▶ **What to do**: Among the entries below, count each line holding the word "rewrite". Write only the number.

[Rendered images with source text]

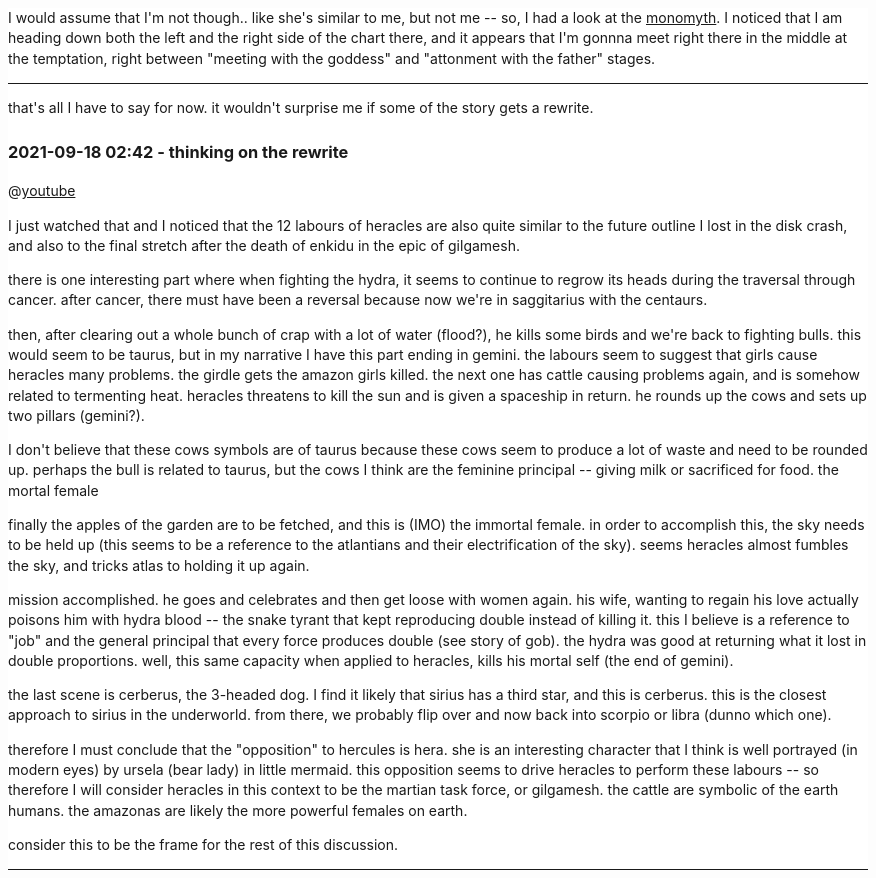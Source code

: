I would assume that I'm not though.. like she's similar to me, but not me -- so, I had a look at the [monomyth](/img/monomyth.jpg). I noticed that I am heading down both the left and the right side of the chart there, and it appears that I'm gonnna meet right there in the middle at the temptation, right between "meeting with the goddess" and "attonment with the father" stages.

---

that's all I have to say for now. it wouldn't surprise me if some of the story gets a rewrite.

### 2021-09-18 02:42 - thinking on the rewrite

@[youtube](https://www.youtube.com/watch?v=8qh7YV23aRY)

I just watched that and I noticed that the 12 labours of heracles are also quite similar to the future outline I lost in the disk crash, and also to the final stretch after the death of enkidu in the epic of gilgamesh.

there is one interesting part where when fighting the hydra, it seems to continue to regrow its heads during the traversal through cancer. after cancer, there must have been a reversal because now we're in saggitarius with the centaurs.

then, after clearing out a whole bunch of crap with a lot of water (flood?), he kills some birds and we're back to fighting bulls. this would seem to be taurus, but in my narrative I have this part ending in gemini. the labours seem to suggest that girls cause heracles many problems. the girdle gets the amazon girls killed. the next one has cattle causing problems again, and is somehow related to termenting heat. heracles threatens to kill the sun and is given a spaceship in return. he rounds up the cows and sets up two pillars (gemini?).

I don't believe that these cows symbols are of taurus because these cows seem to produce a lot of waste and need to be rounded up. perhaps the bull is related to taurus, but the cows I think are the feminine principal -- giving milk or sacrificed for food. the mortal female

finally the apples of the garden are to be fetched, and this is (IMO) the immortal female. in order to accomplish this, the sky needs to be held up (this seems to be a reference to the atlantians and their electrification of the sky). seems heracles almost fumbles the sky, and tricks atlas to holding it up again.

mission accomplished. he goes and celebrates and then get loose with women again. his wife, wanting to regain his love actually poisons him with hydra blood -- the snake tyrant that kept reproducing double instead of killing it. this I believe is a reference to "job" and the general principal that every force produces double (see story of gob). the hydra was good at returning what it lost in double proportions. well, this same capacity when applied to heracles, kills his mortal self (the end of gemini).

the last scene is cerberus, the 3-headed dog. I find it likely that sirius has a third star, and this is cerberus. this is the closest approach to sirius in the underworld. from there, we probably flip over and now back into scorpio or libra (dunno which one).

therefore I must conclude that the "opposition" to hercules is hera. she is an interesting character that I think is well portrayed (in modern eyes) by ursela (bear lady) in little mermaid. this opposition seems to drive heracles to perform these labours -- so therefore I will consider heracles in this context to be the martian task force, or gilgamesh. the cattle are symbolic of the earth humans. the amazonas are likely the more powerful females on earth.

consider this to be the frame for the rest of this discussion.

---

▶ **Output below**: 2